#### Description of the task:
Below are records; report the number of lines among them that include the word "owner", and nothing further.

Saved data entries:
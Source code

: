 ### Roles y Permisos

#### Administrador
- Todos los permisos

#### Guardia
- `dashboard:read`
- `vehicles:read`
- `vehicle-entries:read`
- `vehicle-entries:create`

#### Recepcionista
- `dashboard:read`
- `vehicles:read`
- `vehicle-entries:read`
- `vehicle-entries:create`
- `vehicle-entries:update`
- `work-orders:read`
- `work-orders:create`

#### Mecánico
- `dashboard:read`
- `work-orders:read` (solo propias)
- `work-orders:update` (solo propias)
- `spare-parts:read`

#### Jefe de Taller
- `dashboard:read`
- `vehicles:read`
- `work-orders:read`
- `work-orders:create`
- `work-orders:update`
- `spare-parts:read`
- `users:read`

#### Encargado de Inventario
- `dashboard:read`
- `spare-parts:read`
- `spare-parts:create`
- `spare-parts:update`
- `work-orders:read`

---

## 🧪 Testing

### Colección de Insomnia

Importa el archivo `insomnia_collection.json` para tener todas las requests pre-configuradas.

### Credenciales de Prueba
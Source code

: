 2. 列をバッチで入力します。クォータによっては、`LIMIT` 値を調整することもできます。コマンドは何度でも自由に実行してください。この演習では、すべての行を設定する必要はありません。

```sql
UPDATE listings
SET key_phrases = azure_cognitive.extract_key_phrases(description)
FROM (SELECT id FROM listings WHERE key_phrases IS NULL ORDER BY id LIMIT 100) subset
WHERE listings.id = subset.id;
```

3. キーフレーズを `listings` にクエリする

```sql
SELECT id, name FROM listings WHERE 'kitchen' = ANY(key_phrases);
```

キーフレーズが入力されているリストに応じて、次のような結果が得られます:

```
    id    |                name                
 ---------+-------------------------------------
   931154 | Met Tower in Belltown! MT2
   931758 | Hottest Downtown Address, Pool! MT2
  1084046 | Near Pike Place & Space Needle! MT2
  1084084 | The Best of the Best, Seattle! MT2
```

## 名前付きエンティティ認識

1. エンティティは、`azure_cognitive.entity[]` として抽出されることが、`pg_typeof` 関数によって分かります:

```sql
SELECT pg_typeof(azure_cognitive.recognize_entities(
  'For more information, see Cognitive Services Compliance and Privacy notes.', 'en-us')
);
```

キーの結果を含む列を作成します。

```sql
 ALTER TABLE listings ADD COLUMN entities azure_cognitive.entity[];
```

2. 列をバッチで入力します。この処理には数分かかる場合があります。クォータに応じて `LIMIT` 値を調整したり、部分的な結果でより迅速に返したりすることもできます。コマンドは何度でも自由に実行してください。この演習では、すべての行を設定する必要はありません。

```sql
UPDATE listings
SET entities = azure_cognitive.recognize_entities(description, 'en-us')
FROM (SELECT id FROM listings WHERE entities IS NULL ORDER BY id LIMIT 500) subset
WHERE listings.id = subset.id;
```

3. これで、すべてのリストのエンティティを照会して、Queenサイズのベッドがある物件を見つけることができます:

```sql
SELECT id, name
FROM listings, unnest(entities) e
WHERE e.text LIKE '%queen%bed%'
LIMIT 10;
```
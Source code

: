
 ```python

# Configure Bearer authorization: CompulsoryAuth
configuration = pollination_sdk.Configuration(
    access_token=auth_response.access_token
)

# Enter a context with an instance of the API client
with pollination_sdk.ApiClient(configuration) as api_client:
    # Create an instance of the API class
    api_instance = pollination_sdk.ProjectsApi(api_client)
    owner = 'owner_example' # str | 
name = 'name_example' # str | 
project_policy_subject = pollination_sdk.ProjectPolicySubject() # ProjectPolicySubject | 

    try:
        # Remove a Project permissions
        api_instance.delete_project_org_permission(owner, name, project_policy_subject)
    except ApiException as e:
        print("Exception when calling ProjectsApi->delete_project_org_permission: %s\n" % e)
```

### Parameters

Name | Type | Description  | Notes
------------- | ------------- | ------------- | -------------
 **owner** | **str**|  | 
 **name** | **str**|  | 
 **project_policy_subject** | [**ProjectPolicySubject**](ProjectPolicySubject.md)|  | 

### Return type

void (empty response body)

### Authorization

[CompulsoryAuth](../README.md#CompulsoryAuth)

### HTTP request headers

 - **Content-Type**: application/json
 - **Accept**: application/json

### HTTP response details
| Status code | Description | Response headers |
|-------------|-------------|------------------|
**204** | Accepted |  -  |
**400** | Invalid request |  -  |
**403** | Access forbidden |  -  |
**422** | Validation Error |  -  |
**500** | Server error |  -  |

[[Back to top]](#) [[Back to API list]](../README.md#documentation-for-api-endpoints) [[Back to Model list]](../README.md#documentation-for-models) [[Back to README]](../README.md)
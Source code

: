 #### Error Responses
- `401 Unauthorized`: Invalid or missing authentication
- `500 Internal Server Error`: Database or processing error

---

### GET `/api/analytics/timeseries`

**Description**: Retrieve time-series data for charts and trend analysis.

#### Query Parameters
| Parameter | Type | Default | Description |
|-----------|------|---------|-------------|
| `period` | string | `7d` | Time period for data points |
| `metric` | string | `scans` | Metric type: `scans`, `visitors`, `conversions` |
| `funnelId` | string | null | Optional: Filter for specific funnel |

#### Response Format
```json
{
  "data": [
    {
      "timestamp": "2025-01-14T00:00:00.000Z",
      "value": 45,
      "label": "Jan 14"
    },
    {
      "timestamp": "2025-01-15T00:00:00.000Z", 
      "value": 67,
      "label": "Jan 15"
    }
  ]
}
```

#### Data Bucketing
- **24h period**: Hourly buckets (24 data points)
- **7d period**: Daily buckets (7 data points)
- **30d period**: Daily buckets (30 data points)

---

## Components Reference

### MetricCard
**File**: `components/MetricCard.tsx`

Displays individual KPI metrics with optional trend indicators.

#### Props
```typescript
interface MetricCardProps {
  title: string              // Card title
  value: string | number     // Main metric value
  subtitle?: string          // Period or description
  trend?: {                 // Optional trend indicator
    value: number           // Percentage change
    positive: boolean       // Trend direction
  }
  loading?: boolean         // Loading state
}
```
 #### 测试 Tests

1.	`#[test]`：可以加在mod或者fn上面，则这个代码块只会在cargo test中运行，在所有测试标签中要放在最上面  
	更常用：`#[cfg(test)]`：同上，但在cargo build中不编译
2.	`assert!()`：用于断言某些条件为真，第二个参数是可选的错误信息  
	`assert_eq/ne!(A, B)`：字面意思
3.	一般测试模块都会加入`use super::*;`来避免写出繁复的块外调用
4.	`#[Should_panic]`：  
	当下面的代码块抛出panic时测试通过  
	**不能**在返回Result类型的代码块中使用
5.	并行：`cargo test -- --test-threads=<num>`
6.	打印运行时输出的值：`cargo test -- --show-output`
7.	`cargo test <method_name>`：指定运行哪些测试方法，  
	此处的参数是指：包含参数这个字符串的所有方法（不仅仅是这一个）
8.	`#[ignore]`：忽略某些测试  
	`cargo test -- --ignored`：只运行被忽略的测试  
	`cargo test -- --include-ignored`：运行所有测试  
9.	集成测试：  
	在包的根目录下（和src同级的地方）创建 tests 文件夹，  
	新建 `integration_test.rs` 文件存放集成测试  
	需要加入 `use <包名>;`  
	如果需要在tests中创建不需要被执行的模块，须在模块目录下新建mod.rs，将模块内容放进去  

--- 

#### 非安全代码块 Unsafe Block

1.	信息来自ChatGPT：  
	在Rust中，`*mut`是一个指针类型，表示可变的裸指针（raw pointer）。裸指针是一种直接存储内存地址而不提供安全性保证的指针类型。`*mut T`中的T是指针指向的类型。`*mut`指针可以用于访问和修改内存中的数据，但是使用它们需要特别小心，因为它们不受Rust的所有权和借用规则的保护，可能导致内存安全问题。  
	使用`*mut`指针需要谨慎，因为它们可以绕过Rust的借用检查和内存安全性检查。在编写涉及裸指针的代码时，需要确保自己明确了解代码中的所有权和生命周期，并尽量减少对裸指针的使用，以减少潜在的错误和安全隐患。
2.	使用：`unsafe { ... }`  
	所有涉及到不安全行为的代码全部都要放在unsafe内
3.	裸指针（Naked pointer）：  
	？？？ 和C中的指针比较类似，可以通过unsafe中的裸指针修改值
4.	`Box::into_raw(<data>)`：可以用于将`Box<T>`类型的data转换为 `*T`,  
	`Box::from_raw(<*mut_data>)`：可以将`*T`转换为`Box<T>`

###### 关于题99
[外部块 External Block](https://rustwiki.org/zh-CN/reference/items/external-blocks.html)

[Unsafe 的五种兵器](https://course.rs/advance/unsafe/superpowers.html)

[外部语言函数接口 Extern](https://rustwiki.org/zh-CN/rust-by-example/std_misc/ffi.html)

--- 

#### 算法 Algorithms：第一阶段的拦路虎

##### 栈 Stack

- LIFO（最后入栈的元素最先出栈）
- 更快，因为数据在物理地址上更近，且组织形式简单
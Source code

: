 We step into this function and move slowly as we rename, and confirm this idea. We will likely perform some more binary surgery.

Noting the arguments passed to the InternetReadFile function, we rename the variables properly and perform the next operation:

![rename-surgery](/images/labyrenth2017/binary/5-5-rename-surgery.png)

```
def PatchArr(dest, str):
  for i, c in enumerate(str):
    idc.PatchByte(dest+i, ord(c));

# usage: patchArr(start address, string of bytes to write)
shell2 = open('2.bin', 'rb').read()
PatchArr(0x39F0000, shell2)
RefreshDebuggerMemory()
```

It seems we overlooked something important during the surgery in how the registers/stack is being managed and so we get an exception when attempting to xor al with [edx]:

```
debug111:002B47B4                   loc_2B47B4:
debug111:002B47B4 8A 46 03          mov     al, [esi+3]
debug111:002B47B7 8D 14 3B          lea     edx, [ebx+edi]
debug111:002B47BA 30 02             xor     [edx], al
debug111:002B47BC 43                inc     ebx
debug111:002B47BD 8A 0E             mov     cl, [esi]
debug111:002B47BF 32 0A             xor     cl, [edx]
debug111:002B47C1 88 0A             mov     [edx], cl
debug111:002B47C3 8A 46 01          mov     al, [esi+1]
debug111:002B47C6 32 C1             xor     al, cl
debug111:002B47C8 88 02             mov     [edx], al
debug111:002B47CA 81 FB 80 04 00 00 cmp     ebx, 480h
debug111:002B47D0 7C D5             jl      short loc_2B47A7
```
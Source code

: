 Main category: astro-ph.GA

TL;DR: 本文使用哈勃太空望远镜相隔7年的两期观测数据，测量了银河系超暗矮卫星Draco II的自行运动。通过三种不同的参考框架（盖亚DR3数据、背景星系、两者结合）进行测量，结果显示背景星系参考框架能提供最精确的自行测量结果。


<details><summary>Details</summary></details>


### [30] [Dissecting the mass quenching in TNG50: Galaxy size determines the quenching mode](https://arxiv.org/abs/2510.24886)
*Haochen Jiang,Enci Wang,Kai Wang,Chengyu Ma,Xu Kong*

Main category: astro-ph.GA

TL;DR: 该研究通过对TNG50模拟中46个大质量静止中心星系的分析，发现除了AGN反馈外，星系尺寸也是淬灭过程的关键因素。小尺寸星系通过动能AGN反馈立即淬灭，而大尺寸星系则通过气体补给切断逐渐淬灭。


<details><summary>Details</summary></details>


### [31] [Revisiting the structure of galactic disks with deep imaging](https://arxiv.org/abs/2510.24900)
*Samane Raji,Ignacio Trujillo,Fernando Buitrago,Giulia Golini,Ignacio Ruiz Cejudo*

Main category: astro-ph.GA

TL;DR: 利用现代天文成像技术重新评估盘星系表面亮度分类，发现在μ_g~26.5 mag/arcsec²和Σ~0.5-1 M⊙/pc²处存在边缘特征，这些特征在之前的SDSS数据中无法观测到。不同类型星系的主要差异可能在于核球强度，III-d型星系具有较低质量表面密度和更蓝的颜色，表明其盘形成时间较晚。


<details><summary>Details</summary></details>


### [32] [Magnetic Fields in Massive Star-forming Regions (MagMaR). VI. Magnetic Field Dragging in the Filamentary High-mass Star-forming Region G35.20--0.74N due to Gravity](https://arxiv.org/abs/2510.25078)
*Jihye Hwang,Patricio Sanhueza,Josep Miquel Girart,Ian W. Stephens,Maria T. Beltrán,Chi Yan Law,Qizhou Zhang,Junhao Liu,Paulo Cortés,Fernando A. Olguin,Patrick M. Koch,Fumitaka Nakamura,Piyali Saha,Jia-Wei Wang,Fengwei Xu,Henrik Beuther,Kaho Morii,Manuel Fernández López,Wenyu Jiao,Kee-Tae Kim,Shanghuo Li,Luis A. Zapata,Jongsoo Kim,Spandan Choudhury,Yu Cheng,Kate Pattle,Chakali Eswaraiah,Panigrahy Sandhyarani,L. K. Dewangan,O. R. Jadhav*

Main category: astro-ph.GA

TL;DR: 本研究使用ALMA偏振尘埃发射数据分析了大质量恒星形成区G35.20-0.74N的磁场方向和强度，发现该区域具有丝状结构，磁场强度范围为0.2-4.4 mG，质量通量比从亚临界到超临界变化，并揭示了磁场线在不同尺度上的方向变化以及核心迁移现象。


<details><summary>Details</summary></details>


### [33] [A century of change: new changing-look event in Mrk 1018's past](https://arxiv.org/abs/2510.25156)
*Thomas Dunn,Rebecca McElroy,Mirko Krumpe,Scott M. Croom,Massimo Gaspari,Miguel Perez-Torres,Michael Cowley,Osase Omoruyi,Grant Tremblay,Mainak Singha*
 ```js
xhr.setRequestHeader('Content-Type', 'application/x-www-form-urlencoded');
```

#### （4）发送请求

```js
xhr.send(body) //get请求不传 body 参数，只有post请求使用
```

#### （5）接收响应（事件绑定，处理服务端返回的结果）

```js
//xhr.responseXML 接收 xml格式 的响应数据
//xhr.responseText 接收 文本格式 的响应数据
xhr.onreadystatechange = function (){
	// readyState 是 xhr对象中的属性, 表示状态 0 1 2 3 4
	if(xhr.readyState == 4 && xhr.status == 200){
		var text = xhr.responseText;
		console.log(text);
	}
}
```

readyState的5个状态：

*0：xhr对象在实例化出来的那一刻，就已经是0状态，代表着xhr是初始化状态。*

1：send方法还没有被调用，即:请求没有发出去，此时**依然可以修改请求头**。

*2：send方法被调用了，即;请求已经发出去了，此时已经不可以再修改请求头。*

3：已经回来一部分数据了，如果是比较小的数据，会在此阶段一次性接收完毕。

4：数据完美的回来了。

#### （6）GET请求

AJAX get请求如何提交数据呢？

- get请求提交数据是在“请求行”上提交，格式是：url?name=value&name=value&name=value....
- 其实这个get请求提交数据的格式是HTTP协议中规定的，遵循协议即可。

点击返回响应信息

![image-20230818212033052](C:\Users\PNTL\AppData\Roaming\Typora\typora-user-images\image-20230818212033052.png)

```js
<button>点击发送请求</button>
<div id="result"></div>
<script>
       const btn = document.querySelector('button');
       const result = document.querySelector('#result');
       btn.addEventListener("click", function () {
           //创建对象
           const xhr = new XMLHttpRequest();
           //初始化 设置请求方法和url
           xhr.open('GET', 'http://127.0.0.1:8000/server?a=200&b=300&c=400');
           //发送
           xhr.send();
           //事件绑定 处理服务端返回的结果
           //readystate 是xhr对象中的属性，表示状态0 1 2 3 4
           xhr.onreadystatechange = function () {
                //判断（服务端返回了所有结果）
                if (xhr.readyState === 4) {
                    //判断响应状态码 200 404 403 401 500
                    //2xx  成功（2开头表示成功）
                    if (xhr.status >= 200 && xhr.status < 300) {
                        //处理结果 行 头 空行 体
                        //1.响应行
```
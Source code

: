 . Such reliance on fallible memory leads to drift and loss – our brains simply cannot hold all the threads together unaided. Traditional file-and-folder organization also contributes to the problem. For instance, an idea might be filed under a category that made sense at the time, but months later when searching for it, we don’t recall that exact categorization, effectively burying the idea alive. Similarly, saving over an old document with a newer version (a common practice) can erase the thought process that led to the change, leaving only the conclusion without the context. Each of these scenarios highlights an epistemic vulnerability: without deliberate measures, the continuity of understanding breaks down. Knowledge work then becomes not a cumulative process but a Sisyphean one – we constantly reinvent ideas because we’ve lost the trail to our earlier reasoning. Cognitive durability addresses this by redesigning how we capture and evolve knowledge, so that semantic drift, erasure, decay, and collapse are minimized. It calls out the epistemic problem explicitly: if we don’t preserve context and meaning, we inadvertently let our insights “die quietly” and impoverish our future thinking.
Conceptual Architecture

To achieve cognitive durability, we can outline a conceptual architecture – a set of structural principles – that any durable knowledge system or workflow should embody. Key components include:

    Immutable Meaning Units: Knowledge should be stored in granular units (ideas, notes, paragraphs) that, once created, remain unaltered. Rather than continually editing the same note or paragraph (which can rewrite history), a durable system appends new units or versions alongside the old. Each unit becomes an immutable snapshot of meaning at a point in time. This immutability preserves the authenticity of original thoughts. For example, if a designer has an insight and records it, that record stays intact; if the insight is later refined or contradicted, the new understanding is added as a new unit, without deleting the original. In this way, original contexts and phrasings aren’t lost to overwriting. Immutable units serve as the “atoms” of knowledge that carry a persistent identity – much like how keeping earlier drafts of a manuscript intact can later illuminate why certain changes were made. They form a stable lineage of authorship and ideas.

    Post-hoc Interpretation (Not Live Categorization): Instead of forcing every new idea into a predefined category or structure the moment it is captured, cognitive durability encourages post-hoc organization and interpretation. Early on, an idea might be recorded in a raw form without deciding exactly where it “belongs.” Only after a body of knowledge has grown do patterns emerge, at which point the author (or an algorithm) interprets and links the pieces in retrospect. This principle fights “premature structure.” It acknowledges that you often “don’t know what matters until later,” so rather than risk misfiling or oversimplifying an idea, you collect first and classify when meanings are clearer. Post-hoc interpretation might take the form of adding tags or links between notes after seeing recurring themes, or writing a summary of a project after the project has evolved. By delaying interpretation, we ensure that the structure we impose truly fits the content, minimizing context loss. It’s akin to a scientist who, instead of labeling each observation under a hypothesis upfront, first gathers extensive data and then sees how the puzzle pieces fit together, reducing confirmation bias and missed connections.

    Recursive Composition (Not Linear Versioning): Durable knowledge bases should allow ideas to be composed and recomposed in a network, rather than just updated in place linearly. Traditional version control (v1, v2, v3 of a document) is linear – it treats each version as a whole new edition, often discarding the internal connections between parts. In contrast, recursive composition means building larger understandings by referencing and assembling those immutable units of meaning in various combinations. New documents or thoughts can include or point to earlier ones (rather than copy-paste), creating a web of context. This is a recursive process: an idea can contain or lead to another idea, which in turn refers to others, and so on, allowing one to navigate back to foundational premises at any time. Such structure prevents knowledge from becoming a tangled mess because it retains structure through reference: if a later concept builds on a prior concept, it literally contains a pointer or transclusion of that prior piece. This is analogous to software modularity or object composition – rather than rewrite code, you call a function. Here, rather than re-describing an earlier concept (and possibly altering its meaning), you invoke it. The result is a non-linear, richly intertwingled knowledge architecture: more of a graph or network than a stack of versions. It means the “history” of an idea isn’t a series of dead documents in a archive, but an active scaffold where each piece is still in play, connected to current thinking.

#### Solution to this exercise:
3